The recent change in oil pricing is mainly due to a statement from the Iranian Oil Minister, Bijan Zanganeh, that his country supports measures to improve oil prices in international market. Added to this, the members of OPEC are weighing in on the decision to slowdown or halt the production of oil. The global oversupply of oil and related commodities had resulted in a steep decline in oil prices and the recent agreement by OPEC was expected to face severe opposition from Iran. However, recent events have proved otherwise and the situation could very well change in the near future.

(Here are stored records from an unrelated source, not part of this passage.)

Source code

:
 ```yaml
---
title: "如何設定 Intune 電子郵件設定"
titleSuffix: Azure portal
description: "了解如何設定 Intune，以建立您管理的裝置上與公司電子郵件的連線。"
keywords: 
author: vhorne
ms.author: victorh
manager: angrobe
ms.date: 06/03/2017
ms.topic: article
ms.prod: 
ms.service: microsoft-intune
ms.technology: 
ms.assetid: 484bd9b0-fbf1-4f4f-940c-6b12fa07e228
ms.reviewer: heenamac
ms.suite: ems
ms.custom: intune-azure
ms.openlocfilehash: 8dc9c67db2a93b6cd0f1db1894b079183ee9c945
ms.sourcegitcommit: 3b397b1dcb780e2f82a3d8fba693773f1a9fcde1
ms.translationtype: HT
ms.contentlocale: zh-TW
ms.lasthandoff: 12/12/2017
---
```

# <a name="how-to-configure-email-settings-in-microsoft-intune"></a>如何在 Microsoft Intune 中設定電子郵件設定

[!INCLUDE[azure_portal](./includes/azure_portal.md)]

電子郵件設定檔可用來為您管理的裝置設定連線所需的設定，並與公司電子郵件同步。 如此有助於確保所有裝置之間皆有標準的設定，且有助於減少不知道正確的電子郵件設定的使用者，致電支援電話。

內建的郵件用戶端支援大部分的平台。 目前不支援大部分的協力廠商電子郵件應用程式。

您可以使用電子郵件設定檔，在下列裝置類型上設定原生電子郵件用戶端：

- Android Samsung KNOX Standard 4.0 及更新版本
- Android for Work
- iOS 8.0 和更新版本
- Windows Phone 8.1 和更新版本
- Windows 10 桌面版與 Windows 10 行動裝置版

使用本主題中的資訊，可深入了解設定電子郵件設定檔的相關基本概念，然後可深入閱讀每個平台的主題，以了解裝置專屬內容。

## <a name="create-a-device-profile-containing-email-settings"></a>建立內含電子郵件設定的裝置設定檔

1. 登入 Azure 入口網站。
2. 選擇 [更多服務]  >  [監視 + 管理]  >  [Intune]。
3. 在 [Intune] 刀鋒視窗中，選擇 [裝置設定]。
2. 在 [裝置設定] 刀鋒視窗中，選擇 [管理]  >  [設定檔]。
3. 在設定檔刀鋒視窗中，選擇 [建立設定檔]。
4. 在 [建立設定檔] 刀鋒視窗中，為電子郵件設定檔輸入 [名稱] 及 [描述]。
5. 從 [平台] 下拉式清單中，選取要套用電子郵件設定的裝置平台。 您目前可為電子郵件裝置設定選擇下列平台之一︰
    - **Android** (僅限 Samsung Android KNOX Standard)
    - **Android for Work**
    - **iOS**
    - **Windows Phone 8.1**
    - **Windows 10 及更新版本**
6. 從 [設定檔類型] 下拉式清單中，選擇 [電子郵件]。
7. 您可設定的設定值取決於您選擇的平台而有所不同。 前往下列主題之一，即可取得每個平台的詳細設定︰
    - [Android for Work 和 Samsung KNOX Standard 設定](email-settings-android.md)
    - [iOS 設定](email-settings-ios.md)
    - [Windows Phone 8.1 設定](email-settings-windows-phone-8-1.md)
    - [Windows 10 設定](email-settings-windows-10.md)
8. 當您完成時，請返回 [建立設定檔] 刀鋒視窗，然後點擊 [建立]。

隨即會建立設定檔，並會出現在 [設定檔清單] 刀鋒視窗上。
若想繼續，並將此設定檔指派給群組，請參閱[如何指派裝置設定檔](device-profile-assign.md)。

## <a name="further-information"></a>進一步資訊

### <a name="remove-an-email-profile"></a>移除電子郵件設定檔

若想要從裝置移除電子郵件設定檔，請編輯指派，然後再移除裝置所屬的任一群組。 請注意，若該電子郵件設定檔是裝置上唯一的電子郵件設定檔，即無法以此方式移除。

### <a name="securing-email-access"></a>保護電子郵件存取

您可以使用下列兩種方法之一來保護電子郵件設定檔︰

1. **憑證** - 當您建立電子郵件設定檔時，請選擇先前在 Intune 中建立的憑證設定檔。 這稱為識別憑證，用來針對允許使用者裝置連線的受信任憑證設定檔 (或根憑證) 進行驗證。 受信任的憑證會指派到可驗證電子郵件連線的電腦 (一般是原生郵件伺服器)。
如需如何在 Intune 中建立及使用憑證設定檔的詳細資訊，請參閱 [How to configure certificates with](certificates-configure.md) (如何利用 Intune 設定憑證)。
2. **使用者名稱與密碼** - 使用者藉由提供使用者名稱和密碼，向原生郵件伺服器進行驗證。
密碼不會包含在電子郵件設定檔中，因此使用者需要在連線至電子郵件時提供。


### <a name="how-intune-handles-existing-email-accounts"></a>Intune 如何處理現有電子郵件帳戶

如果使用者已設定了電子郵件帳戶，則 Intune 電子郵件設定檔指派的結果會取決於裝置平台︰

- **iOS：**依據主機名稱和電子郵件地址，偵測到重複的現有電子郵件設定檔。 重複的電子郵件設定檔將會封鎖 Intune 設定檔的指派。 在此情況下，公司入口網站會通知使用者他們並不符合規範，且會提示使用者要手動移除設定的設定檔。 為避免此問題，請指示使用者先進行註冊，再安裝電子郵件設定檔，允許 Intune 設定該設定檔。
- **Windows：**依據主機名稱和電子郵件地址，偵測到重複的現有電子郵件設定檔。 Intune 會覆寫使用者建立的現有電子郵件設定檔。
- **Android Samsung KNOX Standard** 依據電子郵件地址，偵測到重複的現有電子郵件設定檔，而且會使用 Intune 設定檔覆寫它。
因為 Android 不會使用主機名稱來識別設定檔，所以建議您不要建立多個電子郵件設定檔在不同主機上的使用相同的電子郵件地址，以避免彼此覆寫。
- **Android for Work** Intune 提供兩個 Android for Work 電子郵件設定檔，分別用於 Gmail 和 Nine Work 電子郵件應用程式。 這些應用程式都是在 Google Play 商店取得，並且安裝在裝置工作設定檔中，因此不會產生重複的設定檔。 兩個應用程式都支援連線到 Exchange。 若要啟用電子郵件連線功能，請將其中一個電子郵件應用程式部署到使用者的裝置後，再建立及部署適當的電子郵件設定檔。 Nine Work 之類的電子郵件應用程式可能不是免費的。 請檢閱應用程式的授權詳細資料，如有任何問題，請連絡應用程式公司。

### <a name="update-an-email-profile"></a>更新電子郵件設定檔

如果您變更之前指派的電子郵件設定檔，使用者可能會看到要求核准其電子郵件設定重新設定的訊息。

Encana Corporation is scheduled to hold its earnings call for the 4Q2015 on February 24. Over the last year ECA has suffered a decline of 68.46% in its share value and is below the S&P500. This coupled with a steep decline in EPS, on a year-over-year basis, has resulted in a sell rating being awarded to the stock by TheStreet. However, in the 4Q2015, analysts estimate that ECA would report a 106.67% increase in EPS, on a year-over-year basis.

The majority of analysts that cover the stock have weighed in positively in the stock, with 48% stating that the stock is a buy. In the near future, the stock’s performance would heavily rely on its 4Q2015 report. However, long-term investors of the company would have to wait and see how the global oil market changes in the coming weeks, before making a decision.

Encana Corporation (USA) (NYSE:ECA) completed the February 17 session with a gain of 7.5% in its share value, to reach a close at $3.87.